Addtive Attention : ( $d_3$ is a hyperparameter )

$e_i = v^t tanh ( \textbf{W}_1 h_i + \textbf{W}_2 s) \in \mathbb{R} ; $

$ \textbf{W}_1 \in \mathbb{R}^{d_3 × d_1}, \textbf{W}_2 \in \mathbb{R}^{d_3 × d_2},v \in \mathbb{R}^{d_3}$

In [1]:
import torch.nn as nn
import torch
import torch.nn.functional as F

In [None]:
class Attention(nn.Module):
    def __init__(self, hid_dim, variants):
        super().__init__()
        self.variants = variants
        self.v = nn.Linear(hid_dim, 1, bias = False)
        self.W = nn.Linear(hid_dim,     hid_dim) #for decoder
        self.U = nn.Linear(hid_dim * 2, hid_dim) #for encoder outputs
                
    def forward(self, hidden, encoder_outputs, mask):
        
        #hidden = [batch size, hid dim]
        #encoder_outputs = [src len, batch size, hid dim * 2]
        
        batch_size = encoder_outputs.shape[1]
        src_len = encoder_outputs.shape[0]

        encoder_outputs = encoder_outputs.permute(1, 0, 2)
        #encoder_outputs = [batch size, src len, hid dim * 2]

        if self.variants == 'additive': #work
            #repeat decoder hidden state src_len times
            hidden = hidden.unsqueeze(1).repeat(1, src_len, 1)
            #hidden = [batch size, src len, hid dim]
            
            energy = torch.tanh(self.W(hidden) + self.U(encoder_outputs))
            #energy = [batch size, src len, hid dim]
            
            attention = self.v(energy).squeeze(2)
            #attention = [batch size, src len]

            #use masked_fill_ if you want in-place
            attention = attention.masked_fill(mask, -1e10)
            
        elif self.variants == 'general': #work
            hidden = hidden.unsqueeze(1).repeat(1, 1, 2)
            #hidden = [batch size, 1, hid dimb * 2]
            #encoder_outputs = [batch size, hid dim * 2, src len]
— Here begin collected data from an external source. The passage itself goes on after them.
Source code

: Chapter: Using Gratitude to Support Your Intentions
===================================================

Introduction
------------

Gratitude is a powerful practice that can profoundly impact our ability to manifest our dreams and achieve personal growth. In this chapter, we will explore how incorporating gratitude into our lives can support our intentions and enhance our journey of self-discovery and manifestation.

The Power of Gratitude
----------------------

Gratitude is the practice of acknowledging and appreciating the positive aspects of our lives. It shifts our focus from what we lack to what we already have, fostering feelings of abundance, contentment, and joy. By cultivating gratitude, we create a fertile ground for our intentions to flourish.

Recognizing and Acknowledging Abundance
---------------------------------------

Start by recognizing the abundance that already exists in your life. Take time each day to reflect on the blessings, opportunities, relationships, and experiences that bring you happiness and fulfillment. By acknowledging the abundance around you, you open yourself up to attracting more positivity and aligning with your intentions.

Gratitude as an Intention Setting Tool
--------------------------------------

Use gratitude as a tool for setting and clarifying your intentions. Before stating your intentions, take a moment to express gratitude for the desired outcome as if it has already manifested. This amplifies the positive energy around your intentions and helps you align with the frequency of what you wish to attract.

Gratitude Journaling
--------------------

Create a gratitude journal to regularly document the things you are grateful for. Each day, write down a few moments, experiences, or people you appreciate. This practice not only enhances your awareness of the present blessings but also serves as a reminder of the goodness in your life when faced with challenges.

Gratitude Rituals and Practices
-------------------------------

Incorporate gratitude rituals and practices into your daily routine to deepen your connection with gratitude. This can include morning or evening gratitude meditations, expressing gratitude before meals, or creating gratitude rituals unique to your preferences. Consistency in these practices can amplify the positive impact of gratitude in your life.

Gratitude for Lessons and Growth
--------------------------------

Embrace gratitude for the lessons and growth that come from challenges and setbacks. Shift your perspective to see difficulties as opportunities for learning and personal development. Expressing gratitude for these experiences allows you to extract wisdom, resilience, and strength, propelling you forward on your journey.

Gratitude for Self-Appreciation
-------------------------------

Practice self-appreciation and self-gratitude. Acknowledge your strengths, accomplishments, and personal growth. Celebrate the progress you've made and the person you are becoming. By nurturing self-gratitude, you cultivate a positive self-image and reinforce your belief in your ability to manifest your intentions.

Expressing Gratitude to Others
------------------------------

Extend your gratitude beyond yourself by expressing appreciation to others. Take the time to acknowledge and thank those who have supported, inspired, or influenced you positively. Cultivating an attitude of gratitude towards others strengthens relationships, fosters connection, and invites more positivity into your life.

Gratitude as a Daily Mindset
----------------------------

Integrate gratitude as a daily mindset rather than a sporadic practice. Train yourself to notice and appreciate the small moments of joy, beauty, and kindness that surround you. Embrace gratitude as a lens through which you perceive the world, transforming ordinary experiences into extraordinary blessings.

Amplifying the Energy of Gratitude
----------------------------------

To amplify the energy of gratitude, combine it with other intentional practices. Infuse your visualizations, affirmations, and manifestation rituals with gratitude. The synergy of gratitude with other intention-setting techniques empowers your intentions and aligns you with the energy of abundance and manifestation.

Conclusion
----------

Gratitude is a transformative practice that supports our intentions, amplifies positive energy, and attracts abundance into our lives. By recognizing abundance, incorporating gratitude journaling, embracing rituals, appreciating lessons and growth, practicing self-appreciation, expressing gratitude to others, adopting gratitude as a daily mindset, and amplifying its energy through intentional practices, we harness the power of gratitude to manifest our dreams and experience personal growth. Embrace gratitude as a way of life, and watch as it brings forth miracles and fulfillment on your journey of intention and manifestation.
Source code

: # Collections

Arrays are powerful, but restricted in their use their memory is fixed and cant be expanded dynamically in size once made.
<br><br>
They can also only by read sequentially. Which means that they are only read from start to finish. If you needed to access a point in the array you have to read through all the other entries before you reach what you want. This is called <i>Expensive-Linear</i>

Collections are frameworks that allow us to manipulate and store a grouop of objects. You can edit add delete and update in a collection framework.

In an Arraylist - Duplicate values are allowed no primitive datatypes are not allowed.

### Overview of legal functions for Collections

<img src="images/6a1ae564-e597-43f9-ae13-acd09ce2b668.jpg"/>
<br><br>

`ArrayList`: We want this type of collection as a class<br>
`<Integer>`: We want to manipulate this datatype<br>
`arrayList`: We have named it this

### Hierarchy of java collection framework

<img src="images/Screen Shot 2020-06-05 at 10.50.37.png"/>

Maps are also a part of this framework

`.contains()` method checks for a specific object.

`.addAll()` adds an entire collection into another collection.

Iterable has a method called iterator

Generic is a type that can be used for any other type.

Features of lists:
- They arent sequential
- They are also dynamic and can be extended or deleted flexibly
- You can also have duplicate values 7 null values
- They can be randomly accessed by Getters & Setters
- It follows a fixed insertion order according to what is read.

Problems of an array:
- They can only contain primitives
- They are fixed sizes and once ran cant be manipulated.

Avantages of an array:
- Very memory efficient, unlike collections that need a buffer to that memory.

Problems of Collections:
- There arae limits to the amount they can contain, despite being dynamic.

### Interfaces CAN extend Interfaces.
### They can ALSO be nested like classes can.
            energy = torch.bmm(hidden, encoder_outputs.transpose(1, 2))
            #energy = [batch size, 1, src len]
            attention = energy.squeeze(1)
            #attention = [batch size, src len]

        elif self.variants == 'multiplicative':
            wh = self.W(hidden).unsqueeze(1).repeat(1, 1, 2)
            #wh = [batch size, 1, hid dim*2]
            #encoder_outputs = [batch size, hid dim * 2, src len]

            energy = torch.bmm(wh, encoder_outputs.transpose(1, 2))
            attention = energy.squeeze(1)

        #attention = [batch size, src len]
        return F.softmax(attention, dim = 1)